> **Work required**
Reproduce exactly the lines from the start of the records through the line containing "[![fagaras_castel]][fagaras_castel_link]", both included. Leave the pictures out.

> **Stored data entries**
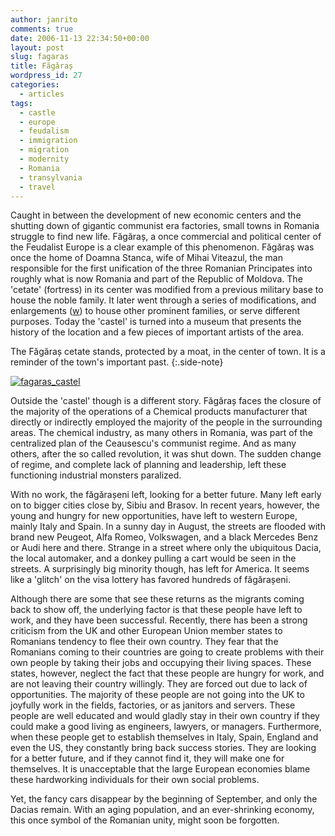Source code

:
 ```yaml
---
author: janrito
comments: true
date: 2006-11-13 22:34:50+00:00
layout: post
slug: fagaras
title: Făgăraș
wordpress_id: 27
categories:
  - articles
tags:
  - castle
  - europe
  - feudalism
  - immigration
  - migration
  - modernity
  - Romania
  - transylvania
  - travel
---
```


Caught in between the development of new economic centers and the shutting down of gigantic communist era factories, small towns in Romania struggle to find new life. Făgăraș, a once commercial and political center of the Feudalist Europe is a clear example of this phenomenon. Făgăraș was once the home of Doamna Stanca, wife of Mihai Viteazul, the man responsible for the first unification of the three Romanian Principates into roughly what is now Romania and part of the Republic of Moldova. The 'cetate' (fortress) in its center was modified from a previous military base to house the noble family. It later went through a series of modifications, and enlargements ([w](http://en.wikipedia.org/wiki/F%C4%83g%C4%83ra%C5%9F)) to house other prominent families, or serve different purposes. Today the 'castel' is turned into a museum that presents the history of the location and a few pieces of important artists of the area.


The Făgăraș cetate stands, protected by a moat, in the center of town. It is a reminder of the town's important past.
{:.side-note}

[![fagaras_castel]][fagaras_castel_link]


Outside the 'castel' though is a different story. Făgăraș faces the closure of the majority of the operations of a Chemical products manufacturer that directly or indirectly employed the majority of the people in the surrounding areas. The chemical industry, as many others in Romania, was part of the centralized plan of the Ceausescu's communist regime. And as many others, after the so called revolution, it was shut down. The sudden change of regime, and complete lack of planning and leadership, left these functioning industrial monsters paralized.

With no work, the făgărașeni left, looking for a better future. Many left early on to bigger cities close by, Sibiu and Brasov. In recent years, however, the young and hungry for new opportunities, have left to western Europe, mainly Italy and Spain. In a sunny day in August, the streets are flooded with brand new Peugeot, Alfa Romeo, Volkswagen, and a black Mercedes Benz or Audi here and there. Strange in a street where only the ubiquitous Dacia, the local automaker, and a donkey pulling a cart would be seen in the streets. A surprisingly big minority though, has left for America. It seems like a 'glitch' on the visa lottery has favored hundreds of făgărașeni.

Although there are some that see these returns as the migrants coming back to show off, the underlying factor is that these people have left to work, and they have been successful. Recently, there has been a strong criticism from the UK and other European Union member states to Romanians tendency to flee their own country. They fear that the Romanians coming to their countries are going to create problems with their own people by taking their jobs and occupying their living spaces. These states, however, neglect the fact that these people are hungry for work, and are not leaving their country willingly. They are forced out due to lack of opportunities. The majority of these people are not going into the UK to joyfully work in the fields, factories, or as janitors and servers.  These people are well educated and would gladly stay in their own country if they could make a good living as engineers, lawyers, or managers. Furthermore, when these people get to establish themselves in Italy, Spain, England and even the US, they constantly bring back success stories. They are looking for a better future, and if they cannot find it, they will make one for themselves. It is unacceptable that the large European economies blame these hardworking individuals for their own social problems.

Yet, the fancy cars disappear by the beginning of September, and only the Dacias remain.  With an aging population, and an ever-shrinking economy, this once symbol of the Romanian unity, might soon be forgotten.

[fagaras_castel]: https://farm1.staticflickr.com/112/268959247_ce692edd15_b.jpg
[fagaras_castel_link]: http://www.flickr.com/photos/janrito/268959247/
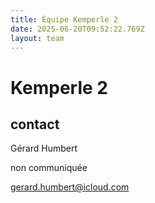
 ```yaml
---
title: Équipe Kemperle 2
date: 2025-06-20T09:52:22.769Z
layout: team
---
```


# Kemperle 2



## contact 

Gérard Humbert

non communiquée

gerard.humbert@icloud.com


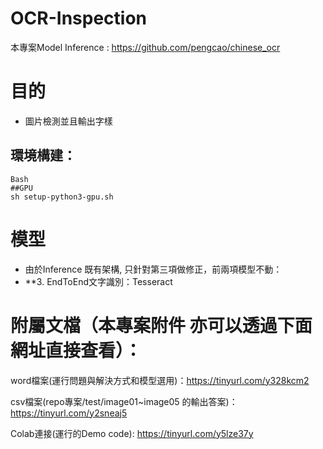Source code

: # OCR-Inspection
本專案Model Inference : https://github.com/pengcao/chinese_ocr

# 目的
- 圖片檢測並且輸出字樣 

## 環境構建：
``` 
Bash
##GPU
sh setup-python3-gpu.sh
```

# 模型
* 由於Inference 既有架構, 只針對第三項做修正，前兩項模型不動：
*  **3. EndToEnd文字識別：Tesseract



# 附屬文檔（本專案附件 亦可以透過下面網址直接查看）：

word檔案(運行問題與解決方式和模型選用)：https://tinyurl.com/y328kcm2


csv檔案(repo專案/test/image01~image05 的輸出答案)：https://tinyurl.com/y2sneaj5


Colab連接(運行的Demo code):  https://tinyurl.com/y5lze37y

> **Written response**
Source code

:
 ```yaml
---
author: janrito
comments: true
date: 2006-11-13 22:34:50+00:00
layout: post
slug: fagaras
title: Făgăraș
wordpress_id: 27
categories:
  - articles
tags:
  - castle
  - europe
  - feudalism
  - immigration
  - migration
  - modernity
  - Romania
  - transylvania
  - travel
---
```


Caught in between the development of new economic centers and the shutting down of gigantic communist era factories, small towns in Romania struggle to find new life. Făgăraș, a once commercial and political center of the Feudalist Europe is a clear example of this phenomenon. Făgăraș was once the home of Doamna Stanca, wife of Mihai Viteazul, the man responsible for the first unification of the three Romanian Principates into roughly what is now Romania and part of the Republic of Moldova. The 'cetate' (fortress) in its center was modified from a previous military base to house the noble family. It later went through a series of modifications, and enlargements ([w](http://en.wikipedia.org/wiki/F%C4%83g%C4%83ra%C5%9F)) to house other prominent families, or serve different purposes. Today the 'castel' is turned into a museum that presents the history of the location and a few pieces of important artists of the area.


The Făgăraș cetate stands, protected by a moat, in the center of town. It is a reminder of the town's important past.
{:.side-note}

[![fagaras_castel]][fagaras_castel_link]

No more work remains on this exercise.